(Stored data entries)
-- Opening Marker --

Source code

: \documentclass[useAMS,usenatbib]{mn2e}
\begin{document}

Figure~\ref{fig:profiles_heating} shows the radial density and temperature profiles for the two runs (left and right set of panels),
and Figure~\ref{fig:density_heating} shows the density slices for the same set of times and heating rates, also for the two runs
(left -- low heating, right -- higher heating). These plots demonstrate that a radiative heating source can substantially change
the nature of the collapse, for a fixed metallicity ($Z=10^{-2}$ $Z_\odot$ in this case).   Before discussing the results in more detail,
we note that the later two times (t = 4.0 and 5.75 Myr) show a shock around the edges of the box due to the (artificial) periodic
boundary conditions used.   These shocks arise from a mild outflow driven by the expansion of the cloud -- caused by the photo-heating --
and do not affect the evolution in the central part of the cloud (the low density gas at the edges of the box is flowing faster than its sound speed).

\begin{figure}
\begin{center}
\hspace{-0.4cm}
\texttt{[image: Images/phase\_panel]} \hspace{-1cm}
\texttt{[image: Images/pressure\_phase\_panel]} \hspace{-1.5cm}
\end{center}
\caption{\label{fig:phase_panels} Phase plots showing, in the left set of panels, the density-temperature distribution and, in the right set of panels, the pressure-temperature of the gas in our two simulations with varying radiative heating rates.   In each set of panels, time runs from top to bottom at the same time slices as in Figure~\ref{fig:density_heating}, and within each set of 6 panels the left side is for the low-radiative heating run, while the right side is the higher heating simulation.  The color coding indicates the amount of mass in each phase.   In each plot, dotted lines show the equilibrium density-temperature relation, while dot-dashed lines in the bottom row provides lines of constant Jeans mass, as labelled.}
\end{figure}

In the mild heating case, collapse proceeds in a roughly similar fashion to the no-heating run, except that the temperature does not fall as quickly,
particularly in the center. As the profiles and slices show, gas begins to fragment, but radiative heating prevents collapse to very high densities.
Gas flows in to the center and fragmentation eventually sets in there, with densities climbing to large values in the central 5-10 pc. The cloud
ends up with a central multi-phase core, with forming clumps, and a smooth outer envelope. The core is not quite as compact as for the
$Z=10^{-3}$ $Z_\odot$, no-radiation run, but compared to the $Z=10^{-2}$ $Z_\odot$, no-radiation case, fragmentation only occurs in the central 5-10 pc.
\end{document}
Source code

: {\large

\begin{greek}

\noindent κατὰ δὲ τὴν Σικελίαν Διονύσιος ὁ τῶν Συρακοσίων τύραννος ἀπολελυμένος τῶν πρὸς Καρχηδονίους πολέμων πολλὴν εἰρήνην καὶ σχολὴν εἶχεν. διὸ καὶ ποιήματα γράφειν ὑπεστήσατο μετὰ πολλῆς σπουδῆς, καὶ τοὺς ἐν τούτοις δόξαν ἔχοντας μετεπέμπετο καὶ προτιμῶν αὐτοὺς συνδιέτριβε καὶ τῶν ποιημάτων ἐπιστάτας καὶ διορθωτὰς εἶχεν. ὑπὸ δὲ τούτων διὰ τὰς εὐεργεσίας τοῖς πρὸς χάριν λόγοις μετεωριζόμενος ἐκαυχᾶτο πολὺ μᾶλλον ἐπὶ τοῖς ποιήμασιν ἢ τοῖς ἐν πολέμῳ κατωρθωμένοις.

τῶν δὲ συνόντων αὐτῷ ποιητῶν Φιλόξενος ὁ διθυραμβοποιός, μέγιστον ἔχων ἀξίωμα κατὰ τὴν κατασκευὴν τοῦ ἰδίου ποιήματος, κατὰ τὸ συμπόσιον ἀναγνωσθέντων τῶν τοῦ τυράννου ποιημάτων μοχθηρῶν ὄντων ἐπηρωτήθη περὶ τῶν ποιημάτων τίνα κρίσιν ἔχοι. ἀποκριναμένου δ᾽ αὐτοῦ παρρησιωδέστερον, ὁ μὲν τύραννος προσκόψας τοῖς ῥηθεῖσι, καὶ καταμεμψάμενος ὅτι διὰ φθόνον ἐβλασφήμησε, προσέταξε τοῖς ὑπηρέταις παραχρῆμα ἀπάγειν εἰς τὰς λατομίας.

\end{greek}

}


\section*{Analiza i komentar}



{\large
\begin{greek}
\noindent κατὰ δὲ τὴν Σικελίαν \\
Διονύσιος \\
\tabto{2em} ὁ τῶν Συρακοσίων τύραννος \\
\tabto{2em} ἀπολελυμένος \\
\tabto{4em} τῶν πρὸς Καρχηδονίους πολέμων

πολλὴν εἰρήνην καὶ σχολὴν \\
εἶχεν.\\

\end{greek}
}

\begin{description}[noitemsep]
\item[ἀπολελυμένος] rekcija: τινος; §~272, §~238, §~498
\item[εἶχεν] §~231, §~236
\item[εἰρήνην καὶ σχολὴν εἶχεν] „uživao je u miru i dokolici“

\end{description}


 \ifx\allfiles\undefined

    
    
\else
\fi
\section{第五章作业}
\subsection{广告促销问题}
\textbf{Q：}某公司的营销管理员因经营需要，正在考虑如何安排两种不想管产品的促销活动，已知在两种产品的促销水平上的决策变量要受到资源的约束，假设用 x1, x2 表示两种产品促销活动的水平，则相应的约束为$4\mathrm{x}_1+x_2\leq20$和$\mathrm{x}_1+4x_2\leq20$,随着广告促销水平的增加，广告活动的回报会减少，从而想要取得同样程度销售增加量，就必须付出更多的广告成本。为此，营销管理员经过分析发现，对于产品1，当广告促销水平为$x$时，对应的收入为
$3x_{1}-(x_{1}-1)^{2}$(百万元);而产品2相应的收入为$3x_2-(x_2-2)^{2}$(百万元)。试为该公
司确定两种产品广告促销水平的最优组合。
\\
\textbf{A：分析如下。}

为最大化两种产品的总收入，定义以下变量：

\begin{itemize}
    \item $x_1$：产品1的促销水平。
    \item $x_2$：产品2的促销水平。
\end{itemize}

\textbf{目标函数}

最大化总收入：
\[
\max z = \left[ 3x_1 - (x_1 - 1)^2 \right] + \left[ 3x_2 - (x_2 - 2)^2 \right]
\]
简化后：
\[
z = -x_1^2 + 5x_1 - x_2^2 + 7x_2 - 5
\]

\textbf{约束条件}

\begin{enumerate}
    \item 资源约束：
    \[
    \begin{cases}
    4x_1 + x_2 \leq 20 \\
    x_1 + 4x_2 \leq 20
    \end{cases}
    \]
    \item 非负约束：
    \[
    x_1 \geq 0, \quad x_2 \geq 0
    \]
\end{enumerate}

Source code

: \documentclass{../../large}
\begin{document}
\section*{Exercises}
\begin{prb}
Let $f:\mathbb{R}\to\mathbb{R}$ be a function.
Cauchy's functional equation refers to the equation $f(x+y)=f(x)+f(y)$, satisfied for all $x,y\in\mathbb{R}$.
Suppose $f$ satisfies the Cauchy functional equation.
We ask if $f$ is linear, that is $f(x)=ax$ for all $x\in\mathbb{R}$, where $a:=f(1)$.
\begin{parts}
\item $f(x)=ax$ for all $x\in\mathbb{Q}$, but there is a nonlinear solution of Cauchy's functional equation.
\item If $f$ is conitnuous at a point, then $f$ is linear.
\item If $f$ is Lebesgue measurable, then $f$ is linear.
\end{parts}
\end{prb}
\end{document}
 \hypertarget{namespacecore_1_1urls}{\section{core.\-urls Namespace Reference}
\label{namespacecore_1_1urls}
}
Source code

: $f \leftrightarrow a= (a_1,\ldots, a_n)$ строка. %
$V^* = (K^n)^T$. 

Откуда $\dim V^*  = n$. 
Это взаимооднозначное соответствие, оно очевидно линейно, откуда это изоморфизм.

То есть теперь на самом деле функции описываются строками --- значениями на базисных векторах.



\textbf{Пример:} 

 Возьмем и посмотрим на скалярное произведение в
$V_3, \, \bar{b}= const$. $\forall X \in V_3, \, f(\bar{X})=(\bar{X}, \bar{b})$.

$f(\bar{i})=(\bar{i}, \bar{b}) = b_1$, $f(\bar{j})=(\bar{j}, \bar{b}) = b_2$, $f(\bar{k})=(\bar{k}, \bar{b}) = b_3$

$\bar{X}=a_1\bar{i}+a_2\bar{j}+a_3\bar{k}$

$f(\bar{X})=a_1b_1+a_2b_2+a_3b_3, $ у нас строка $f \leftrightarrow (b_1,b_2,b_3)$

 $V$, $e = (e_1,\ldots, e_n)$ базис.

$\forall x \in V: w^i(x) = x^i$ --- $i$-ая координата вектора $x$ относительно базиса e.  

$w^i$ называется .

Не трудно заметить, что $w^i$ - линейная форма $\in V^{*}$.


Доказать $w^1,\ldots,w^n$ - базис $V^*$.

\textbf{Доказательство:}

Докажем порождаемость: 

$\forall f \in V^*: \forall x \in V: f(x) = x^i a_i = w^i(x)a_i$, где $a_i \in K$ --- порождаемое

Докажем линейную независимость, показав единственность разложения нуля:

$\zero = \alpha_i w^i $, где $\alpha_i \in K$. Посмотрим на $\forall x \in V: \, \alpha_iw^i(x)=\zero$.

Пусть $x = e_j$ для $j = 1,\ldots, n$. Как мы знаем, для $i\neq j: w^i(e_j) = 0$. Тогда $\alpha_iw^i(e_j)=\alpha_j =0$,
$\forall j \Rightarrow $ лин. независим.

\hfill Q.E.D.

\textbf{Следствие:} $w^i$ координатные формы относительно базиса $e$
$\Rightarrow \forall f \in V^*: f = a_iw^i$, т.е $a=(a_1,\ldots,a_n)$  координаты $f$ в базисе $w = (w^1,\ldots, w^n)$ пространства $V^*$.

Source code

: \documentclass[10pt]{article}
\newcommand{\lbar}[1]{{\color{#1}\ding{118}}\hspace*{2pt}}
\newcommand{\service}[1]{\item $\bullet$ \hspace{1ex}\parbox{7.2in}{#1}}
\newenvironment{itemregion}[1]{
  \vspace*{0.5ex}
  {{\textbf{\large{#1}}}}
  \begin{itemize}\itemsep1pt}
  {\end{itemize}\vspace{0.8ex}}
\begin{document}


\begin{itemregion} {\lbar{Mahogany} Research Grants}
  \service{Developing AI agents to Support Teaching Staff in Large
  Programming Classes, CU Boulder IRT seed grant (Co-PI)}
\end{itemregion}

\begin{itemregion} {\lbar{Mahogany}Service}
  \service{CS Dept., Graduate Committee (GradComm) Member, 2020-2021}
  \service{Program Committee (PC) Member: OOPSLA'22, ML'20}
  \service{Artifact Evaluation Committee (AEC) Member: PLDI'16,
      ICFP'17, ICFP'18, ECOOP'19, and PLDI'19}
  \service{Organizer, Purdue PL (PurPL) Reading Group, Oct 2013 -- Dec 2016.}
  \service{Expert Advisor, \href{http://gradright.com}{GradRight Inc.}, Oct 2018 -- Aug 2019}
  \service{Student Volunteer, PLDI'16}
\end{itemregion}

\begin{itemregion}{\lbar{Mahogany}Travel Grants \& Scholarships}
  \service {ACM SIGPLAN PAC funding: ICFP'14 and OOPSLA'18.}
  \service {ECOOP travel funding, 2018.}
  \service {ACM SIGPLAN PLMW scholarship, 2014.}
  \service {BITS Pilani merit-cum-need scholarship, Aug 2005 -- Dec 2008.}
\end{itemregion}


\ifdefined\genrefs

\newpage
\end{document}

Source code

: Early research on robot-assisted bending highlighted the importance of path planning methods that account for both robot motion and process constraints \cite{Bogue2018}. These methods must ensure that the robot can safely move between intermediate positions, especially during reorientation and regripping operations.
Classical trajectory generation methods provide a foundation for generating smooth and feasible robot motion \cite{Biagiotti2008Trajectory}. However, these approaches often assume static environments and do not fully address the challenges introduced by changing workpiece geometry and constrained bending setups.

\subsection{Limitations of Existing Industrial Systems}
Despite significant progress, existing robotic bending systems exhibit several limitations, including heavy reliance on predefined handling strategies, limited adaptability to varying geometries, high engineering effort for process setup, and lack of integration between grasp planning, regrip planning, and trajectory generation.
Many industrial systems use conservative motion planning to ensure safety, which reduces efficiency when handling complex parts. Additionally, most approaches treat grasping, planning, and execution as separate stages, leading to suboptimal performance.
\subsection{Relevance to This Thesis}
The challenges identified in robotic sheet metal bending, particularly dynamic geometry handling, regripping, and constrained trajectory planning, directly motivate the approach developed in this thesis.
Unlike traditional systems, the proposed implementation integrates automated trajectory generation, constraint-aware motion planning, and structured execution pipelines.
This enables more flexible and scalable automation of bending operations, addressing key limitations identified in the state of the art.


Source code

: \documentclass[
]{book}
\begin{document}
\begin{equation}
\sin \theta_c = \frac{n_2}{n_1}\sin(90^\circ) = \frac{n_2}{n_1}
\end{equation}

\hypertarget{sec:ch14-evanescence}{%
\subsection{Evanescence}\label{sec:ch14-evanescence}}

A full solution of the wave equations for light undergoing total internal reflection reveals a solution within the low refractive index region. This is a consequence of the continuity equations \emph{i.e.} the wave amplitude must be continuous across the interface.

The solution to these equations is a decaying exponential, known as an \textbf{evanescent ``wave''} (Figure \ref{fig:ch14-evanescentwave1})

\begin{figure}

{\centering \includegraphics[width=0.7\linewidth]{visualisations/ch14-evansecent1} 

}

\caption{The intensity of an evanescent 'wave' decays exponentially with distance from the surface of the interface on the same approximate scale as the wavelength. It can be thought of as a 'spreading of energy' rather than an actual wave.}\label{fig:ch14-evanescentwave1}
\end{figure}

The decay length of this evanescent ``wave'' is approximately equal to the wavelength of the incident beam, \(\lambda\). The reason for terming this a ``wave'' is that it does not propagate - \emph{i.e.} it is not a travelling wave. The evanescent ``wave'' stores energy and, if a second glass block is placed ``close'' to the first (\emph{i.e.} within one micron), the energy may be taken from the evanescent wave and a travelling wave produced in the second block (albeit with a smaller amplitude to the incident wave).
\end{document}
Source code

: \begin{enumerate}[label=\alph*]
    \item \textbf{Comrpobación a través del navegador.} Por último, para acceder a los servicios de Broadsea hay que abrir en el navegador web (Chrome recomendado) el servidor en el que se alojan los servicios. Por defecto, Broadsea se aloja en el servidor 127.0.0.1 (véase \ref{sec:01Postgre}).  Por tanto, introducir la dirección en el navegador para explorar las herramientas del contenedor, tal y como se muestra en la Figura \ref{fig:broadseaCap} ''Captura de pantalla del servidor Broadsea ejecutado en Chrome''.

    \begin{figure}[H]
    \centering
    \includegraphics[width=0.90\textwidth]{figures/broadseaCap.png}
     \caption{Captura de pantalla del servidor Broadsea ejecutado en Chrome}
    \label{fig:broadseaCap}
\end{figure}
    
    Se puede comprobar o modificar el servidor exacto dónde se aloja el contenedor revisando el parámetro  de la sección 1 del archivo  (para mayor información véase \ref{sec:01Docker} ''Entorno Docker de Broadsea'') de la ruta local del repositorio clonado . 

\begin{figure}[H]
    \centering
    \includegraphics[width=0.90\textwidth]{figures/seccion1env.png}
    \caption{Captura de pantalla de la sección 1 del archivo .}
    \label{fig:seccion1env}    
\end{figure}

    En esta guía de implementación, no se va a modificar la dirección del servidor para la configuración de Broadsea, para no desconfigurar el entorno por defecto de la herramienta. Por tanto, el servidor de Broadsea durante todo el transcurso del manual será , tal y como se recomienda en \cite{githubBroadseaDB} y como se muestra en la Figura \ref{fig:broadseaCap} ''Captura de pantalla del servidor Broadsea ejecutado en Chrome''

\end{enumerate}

-- Closing Marker --

# Brief:
Within the entries above, count the lines that include "itemize". The answer is that number alone.

# Solution for this task:
4